Better That Ten Guilty Men…
Alexander Volokh
in BEYOND A REASONABLE DOUBT (Larry King ed., 2006)
“Better that ten guilty persons escape, than that one innocent suffer,” said
English jurist William Blackstone. The ratio 10:1, now known as the “Blackstone
ratio,” expresses the classic Anglo-American ideas of the presumption of
innocence and (insofar as the statement speaks of “guilt,” “conviction,”
“imprisonment,” and the like) the burden of proof “beyond a reasonable doubt”
that prevails in criminal law.
But why ten? Other eminent legal authorities through the ages have put
their weight behind other numbers. “One” has appeared on Geraldo. “It’s better
for four guilty men to go free than one innocent man to be imprisoned,” says
basketball coach George Raveling. However, “it’s better to turn five guilty men
loose than it is to convict one innocent one,” according to Mississippi’s former
state executioner, roadside fruit stand operator Thomas Berry Bruce, who ought to
know. “It is better to let nine guilty men free than to convict one innocent man,”
counters Madison, Wisconsin, lawyer Bruce Rosen. Justice Benjamin Cardozo
certainly believed in five for execution, and allegedly favored ten for
imprisonment, which is a bit counterintuitive.
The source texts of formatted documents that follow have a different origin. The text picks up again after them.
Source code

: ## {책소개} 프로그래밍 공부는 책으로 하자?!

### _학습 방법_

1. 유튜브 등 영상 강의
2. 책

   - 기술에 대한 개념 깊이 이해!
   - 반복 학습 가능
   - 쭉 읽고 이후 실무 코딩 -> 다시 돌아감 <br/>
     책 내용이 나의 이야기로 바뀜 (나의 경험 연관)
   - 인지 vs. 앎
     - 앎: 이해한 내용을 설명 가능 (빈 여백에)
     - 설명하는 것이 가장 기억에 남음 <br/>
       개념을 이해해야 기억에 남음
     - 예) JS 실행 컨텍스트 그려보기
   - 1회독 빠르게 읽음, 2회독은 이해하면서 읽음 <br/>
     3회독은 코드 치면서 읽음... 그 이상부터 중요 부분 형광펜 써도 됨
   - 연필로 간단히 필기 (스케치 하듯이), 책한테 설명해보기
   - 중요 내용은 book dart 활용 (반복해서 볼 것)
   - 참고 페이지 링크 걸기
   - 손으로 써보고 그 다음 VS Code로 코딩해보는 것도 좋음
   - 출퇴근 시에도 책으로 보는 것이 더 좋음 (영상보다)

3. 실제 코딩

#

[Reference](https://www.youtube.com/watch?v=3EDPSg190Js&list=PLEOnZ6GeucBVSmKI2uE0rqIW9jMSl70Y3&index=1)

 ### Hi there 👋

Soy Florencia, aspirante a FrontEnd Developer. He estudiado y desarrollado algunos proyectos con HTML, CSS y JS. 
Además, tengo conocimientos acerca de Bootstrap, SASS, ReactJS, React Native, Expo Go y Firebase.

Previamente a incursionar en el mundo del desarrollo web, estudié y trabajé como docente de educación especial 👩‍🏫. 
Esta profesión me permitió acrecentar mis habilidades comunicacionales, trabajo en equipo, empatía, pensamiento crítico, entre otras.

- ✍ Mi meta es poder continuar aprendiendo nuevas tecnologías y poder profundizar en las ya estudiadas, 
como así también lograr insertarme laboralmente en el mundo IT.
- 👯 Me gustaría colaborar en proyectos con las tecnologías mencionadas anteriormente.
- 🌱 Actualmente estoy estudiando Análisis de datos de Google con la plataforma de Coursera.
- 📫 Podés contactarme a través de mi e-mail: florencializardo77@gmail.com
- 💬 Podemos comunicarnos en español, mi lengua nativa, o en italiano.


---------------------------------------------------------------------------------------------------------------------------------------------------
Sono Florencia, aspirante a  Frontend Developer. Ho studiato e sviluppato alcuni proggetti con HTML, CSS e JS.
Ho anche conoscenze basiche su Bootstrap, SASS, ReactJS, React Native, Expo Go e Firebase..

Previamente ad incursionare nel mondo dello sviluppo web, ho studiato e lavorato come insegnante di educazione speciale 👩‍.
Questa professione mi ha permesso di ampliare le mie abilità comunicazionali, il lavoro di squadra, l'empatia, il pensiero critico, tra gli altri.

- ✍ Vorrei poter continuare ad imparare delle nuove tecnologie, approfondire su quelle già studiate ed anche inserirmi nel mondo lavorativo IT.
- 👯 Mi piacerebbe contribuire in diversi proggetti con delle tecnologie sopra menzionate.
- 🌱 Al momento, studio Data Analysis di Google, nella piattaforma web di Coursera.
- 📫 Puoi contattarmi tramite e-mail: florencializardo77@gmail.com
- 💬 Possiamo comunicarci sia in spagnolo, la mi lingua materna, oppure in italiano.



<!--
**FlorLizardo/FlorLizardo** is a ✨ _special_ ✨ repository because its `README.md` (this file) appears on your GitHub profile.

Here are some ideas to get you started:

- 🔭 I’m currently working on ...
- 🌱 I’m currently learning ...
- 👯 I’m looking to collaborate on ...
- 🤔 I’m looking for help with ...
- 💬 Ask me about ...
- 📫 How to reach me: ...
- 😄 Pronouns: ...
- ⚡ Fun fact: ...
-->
Benjamin Franklin thought “that it
is better a hundred guilty persons should escape than one innocent person should
suffer.” Mario Puzo’s Don Clericuzio heard about letting a hundred guilty men go
free and, “struck almost dumb by the beauty of the concept - became an ardent
patriot.” Denver radio talk show host Mike Rosen claims to have heard it argued
“in the abstract, that it’s better that 1000 guilty men go free than one innocent man
be imprisoned,” and says of the American judicial system, “Well, we got our
wish.”
PDF WARNING:
http://works.bepress.com/cgi/viewcontent.cgi?article=1016&context=alexander_volokh By this philosophy we should let them all go.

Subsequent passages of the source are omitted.